Non mi dirà che il costo di lettini e ombrelloni, che ha raggiunto un record in questa stagione, è dovuto all’Iva.

«Federbalneari fa un monitoraggio, ogni anno, sui costi di lettini e ombrelloni. Questa estate l’aumento medio è stato di circa il 10%. Non commento i casi in cui le tariffe sono cresciute del 70, 80%, non fanno testo a livello statistico. Ma c’è una ragione per cui i prezzi per gli utenti sono aumentati e non c’entra nulla l’Iva. Piuttosto, le aziende che operano nel settore balneare si muovono con almeno sei mesi di anticipo per acquistare i prodotti necessari all’avvio della stagione. Con l’aumento del carburante, il costo delle materie prime, dei servizi e dei prodotti necessari, c’è stato un imbarazzante aumento dei costi generale. Si è lavorato all’apertura della stagione quando l’inflazione era ancora galoppante: anzi, mi ritengo contento del fatto che siamo riusciti a contenere l’aumento medio di lettini e ombrelloni al 10%».

La mappatura, per essere finalizzata, richiederà ancora del tempo. Ma il 27 luglio i Comuni possono far ripartire le gare.

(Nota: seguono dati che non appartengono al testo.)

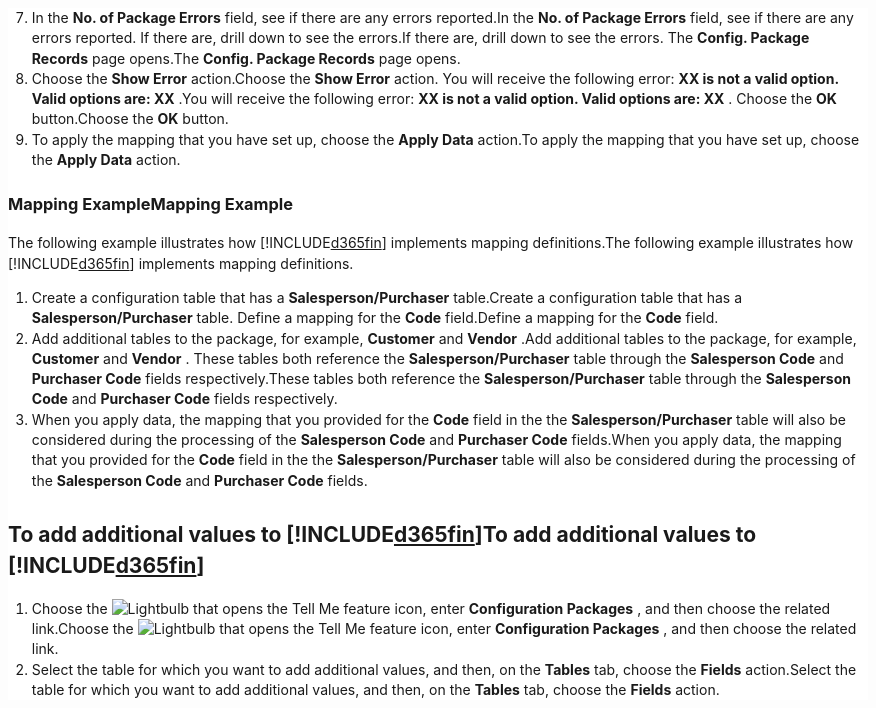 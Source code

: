 7. <span data-ttu-id="8c1bc-190">In the **No. of Package Errors** field, see if there are any errors reported.</span><span class="sxs-lookup"><span data-stu-id="8c1bc-190">In the **No. of Package Errors** field, see if there are any errors reported.</span></span> <span data-ttu-id="8c1bc-191">If there are, drill down to see the errors.</span><span class="sxs-lookup"><span data-stu-id="8c1bc-191">If there are, drill down to see the errors.</span></span> <span data-ttu-id="8c1bc-192">The **Config. Package Records** page opens.</span><span class="sxs-lookup"><span data-stu-id="8c1bc-192">The **Config. Package Records** page opens.</span></span>
8. <span data-ttu-id="8c1bc-193">Choose the **Show Error** action.</span><span class="sxs-lookup"><span data-stu-id="8c1bc-193">Choose the **Show Error** action.</span></span> <span data-ttu-id="8c1bc-194">You will receive the following error: **XX is not a valid option. Valid options are: XX** .</span><span class="sxs-lookup"><span data-stu-id="8c1bc-194">You will receive the following error: **XX is not a valid option. Valid options are: XX** .</span></span> <span data-ttu-id="8c1bc-195">Choose the **OK** button.</span><span class="sxs-lookup"><span data-stu-id="8c1bc-195">Choose the **OK** button.</span></span>  
9. <span data-ttu-id="8c1bc-196">To apply the mapping that you have set up, choose the **Apply Data** action.</span><span class="sxs-lookup"><span data-stu-id="8c1bc-196">To apply the mapping that you have set up, choose the **Apply Data** action.</span></span>  

### <a name="mapping-example"></a><span data-ttu-id="8c1bc-197">Mapping Example</span><span class="sxs-lookup"><span data-stu-id="8c1bc-197">Mapping Example</span></span>  
<span data-ttu-id="8c1bc-198">The following example illustrates how [!INCLUDE[d365fin](includes/d365fin_md.md)] implements mapping definitions.</span><span class="sxs-lookup"><span data-stu-id="8c1bc-198">The following example illustrates how [!INCLUDE[d365fin](includes/d365fin_md.md)] implements mapping definitions.</span></span>  

1. <span data-ttu-id="8c1bc-199">Create a configuration table that has a **Salesperson/Purchaser** table.</span><span class="sxs-lookup"><span data-stu-id="8c1bc-199">Create a configuration table that has a **Salesperson/Purchaser** table.</span></span> <span data-ttu-id="8c1bc-200">Define a mapping for the **Code** field.</span><span class="sxs-lookup"><span data-stu-id="8c1bc-200">Define a mapping for the **Code** field.</span></span>  
2. <span data-ttu-id="8c1bc-201">Add additional tables to the package, for example, **Customer** and **Vendor** .</span><span class="sxs-lookup"><span data-stu-id="8c1bc-201">Add additional tables to the package, for example, **Customer** and **Vendor** .</span></span> <span data-ttu-id="8c1bc-202">These tables both reference the **Salesperson/Purchaser** table through the **Salesperson Code** and **Purchaser Code** fields respectively.</span><span class="sxs-lookup"><span data-stu-id="8c1bc-202">These tables both reference the **Salesperson/Purchaser** table through the **Salesperson Code** and **Purchaser Code** fields respectively.</span></span>  
3. <span data-ttu-id="8c1bc-203">When you apply data, the mapping that you provided for the **Code** field in the the **Salesperson/Purchaser** table will also be considered during the processing of the **Salesperson Code** and **Purchaser Code** fields.</span><span class="sxs-lookup"><span data-stu-id="8c1bc-203">When you apply data, the mapping that you provided for the **Code** field in the the **Salesperson/Purchaser** table will also be considered during the processing of the **Salesperson Code** and **Purchaser Code** fields.</span></span>

## <a name="to-add-additional-values-to-d365fin"></a><span data-ttu-id="8c1bc-204">To add additional values to [!INCLUDE[d365fin](includes/d365fin_md.md)]</span><span class="sxs-lookup"><span data-stu-id="8c1bc-204">To add additional values to [!INCLUDE[d365fin](includes/d365fin_md.md)]</span></span>  
1. <span data-ttu-id="8c1bc-205">Choose the ![Lightbulb that opens the Tell Me feature](media/ui-search/search_small.png "Tell me what you want to do") icon, enter **Configuration Packages** , and then choose the related link.</span><span class="sxs-lookup"><span data-stu-id="8c1bc-205">Choose the ![Lightbulb that opens the Tell Me feature](media/ui-search/search_small.png "Tell me what you want to do") icon, enter **Configuration Packages** , and then choose the related link.</span></span>  
2. <span data-ttu-id="8c1bc-206">Select the table for which you want to add additional values, and then, on the **Tables** tab, choose the **Fields** action.</span><span class="sxs-lookup"><span data-stu-id="8c1bc-206">Select the table for which you want to add additional values, and then, on the **Tables** tab, choose the **Fields** action.</span></span>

«Siamo irremovibili su questo: non è possibile che mentre lo Stato sta affrontando la materia delle concessioni con due leggi – Concorrenza e Milleproroghe – si proceda senza decreti attuativi a fare bandi per nuove concessioni o per quelle in scadenza. Bisogna attendere la legge complessiva, come previsto tra l’altro dal governo Draghi: al concessionario uscente dal settore balneare dovrà avere essere erogato un indennizzo e il corrispettivo di un valore aziendale di impresa. Questo perché l’imprenditore che ha gestito il tratto di costa lascia allo Stato un bene tutelato e valorizzato. Non sono richieste che mi sto inventando adesso, ma punti fermi della legge sulla Concorrenza del governo Draghi. Dunque, la data del 27 luglio è già fuori discussione. I Comuni entro il 2023 volevano mettere a bando le concessioni, ma senza i decreti per individuare i nuovi criteri. Abbiamo chiesto e ottenuto un patto tra governo Regioni e Comuni per scrivere le regole insieme, poi individuare un percorso di negoziato con la Commissione europea e infine rinnovare o mettere a gara le nuove concessioni. Avevamo avvisato già i ministri competenti che non avrebbero fatto in tempo, entro luglio, ad attuare i decreti delegati, e avevamo ragione».